Novel molecular imaging approaches for the development of new diagnostic tools for colon cancer and Alzheimer’s disease using Imaging Mass Spectrometry.

Per Andrén, Anna Nilsson, Henrik Wadensten, MMS, Bengt Långström, Department of Biochemistry & Organic Chemistry, and Uppsala Applied Science Lab, GE Healthcare, Håkan Hall, Uppsala Applied Science Lab, GE Healthcare, Lars Påhlman, Ulrik Wallin, Department of Surgery

This collaborative project aims at developing new methods for the clinical diagnosis of colon cancer and Alzheimer’s disease using molecular imaging leading aiming at finding new therapeutic avenues. Advanced biochemical, imaging mass spectrometry, cell culturing and imaging methods will be used in the search of new 68Ga-labeled tracers for the early diagnosis of colon cancer and Alzheimer’s disease with positron emission tomography.

Novel inactivation technology stabilizes the in vivo levels of proteins, peptides and phosphorylations in tissue samples

Per Andrén, Patrik Källback, Anna Nilsson, Henrik Wadensten, MMS, Per Svenningsson, Karolinska Institutet, Denator AB, Uppsala and Göteborg, Sweden

After tissue or blood sampling, proteases and other protein-modifying enzymes can rapidly change proteome composition. Subsequent analytical results reflect a mix of in vivo proteome and degradation products. Vital information about the ‘pre-sampling’ state may be destroyed or distorted, leading to variation between samples or even erroneous conclusions. Enzyme inactivation and standardization of sample handling can address this problem. Here a novel tissue stabilization system is used to halt degradation.
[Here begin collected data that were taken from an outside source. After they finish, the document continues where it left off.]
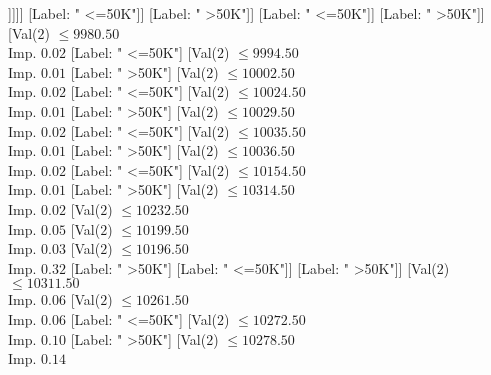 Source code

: \documentclass[margin=10pt]{standalone}
\begin{document}
\begin{forest}
																						[Val($2$) $ \leq 9870.50$ \\ Imp. $0.20$
																							[Label: " >50K"]
																							[Val($2$) $ \leq 9875.50$ \\ Imp. $0.92$
																								[Label: " <=50K"]
																								[Label: " >50K"]]]]]
																				[Label: " <=50K"]]
																			[Label: " >50K"]]
																		[Label: " <=50K"]]
																	[Label: " >50K"]]
																[Val($2$) $ \leq 9980.50$ \\ Imp. $0.02$
																	[Label: " <=50K"]
																	[Val($2$) $ \leq 9994.50$ \\ Imp. $0.01$
																		[Label: " >50K"]
																		[Val($2$) $ \leq 10002.50$ \\ Imp. $0.02$
																			[Label: " <=50K"]
																			[Val($2$) $ \leq 10024.50$ \\ Imp. $0.01$
																				[Label: " >50K"]
																				[Val($2$) $ \leq 10029.50$ \\ Imp. $0.02$
																					[Label: " <=50K"]
																					[Val($2$) $ \leq 10035.50$ \\ Imp. $0.01$
																						[Label: " >50K"]
																						[Val($2$) $ \leq 10036.50$ \\ Imp. $0.02$
																							[Label: " <=50K"]
																							[Val($2$) $ \leq 10154.50$ \\ Imp. $0.01$
																								[Label: " >50K"]
																								[Val($2$) $ \leq 10314.50$ \\ Imp. $0.02$
																									[Val($2$) $ \leq 10232.50$ \\ Imp. $0.05$
																										[Val($2$) $ \leq 10199.50$ \\ Imp. $0.03$
																											[Val($2$) $ \leq 10196.50$ \\ Imp. $0.32$
																												[Label: " >50K"]
																												[Label: " <=50K"]]
																											[Label: " >50K"]]
																										[Val($2$) $ \leq 10311.50$ \\ Imp. $0.06$
																											[Val($2$) $ \leq 10261.50$ \\ Imp. $0.06$
																												[Label: " <=50K"]
																												[Val($2$) $ \leq 10272.50$ \\ Imp. $0.10$
																													[Label: " >50K"]
																													[Val($2$) $ \leq 10278.50$ \\ Imp. $0.14$

\end{forest}
\end{document}
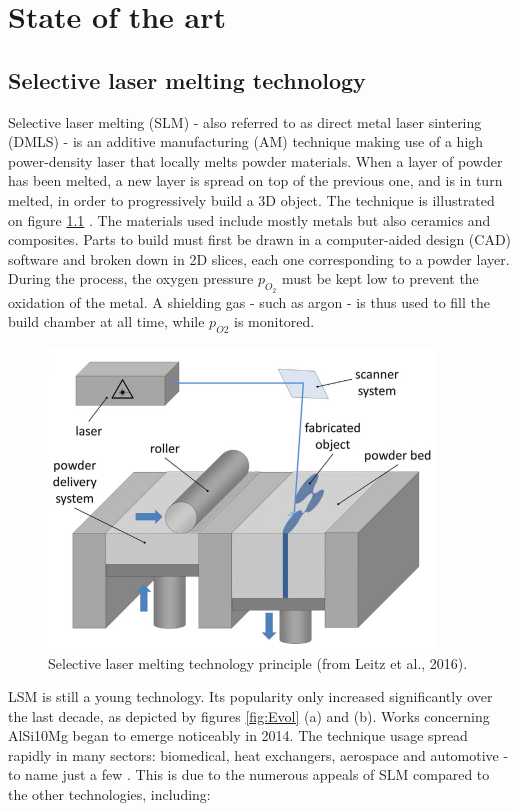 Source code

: \chapter{State of the art}
\label{Chap2}
\section{Selective laser melting technology}
Selective laser melting (SLM) - also referred to as direct metal laser sintering (DMLS) - is an additive manufacturing  (AM) technique making use of a high power-density laser that locally melts powder materials.%
 When a layer of powder has been melted, a new layer is spread on top of the previous one, and is in turn melted, in order to progressively build a 3D object. The technique is illustrated on figure \ref{fig:SLM} \parencite{LEITZ2017331}. The materials used include mostly metals but also ceramics and composites. Parts to build must first be drawn in a computer-aided design (CAD) software and broken down in 2D slices, each one corresponding to a powder layer. During the process, the oxygen pressure $p_{O_2}$ must be kept low to prevent the oxidation of the metal. A shielding gas - such as argon - is thus used to fill the build chamber at all time, while $p_{O2}$ is monitored.   \\

\begin{figure}[th]
\centering
\includegraphics[scale=0.7]{Images/SLM}
\decoRule
\caption[Selective laser melting technology principle]{Selective laser melting technology principle (from Leitz et al., 2016).}
\label{fig:SLM}
\end{figure}

LSM is still a young technology. Its popularity only increased significantly over the last decade, as depicted by figures \ref{fig:Evol} (a) and (b). Works concerning AlSi10Mg began to emerge noticeably in 2014. The technique usage spread rapidly in many sectors: biomedical, heat exchangers, aerospace and automotive - to name just a few \parencite{Yap}. This is due to the numerous appeals of SLM compared to the other technologies, including:\\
After treatment samples are analyzed with downstream techniques such as western blotting or mass spectrometry.

Anatomical and neurochemical characterization of neuropeptides and proteins in striatum and n. accumbens in morphine withdrawal using Peptidomics and Imaging Mass Spectrometry.

Fred Nyberg, Uwe Rossbach, Biological Research on Drug Dependence, Per Andrén, Anna Nilsson, Maria Fälth, MMS

Repeated administration of morphine may lead to neuroadaptive changes in the brain that are thought to underlie molecular mechanisms of the development of morphine tolerance and physical dependence. Here, we employ peptidomics and MALDI imaging approaches to detect peptide and protein expression changes of the brain in rats that had developed morphine tolerance.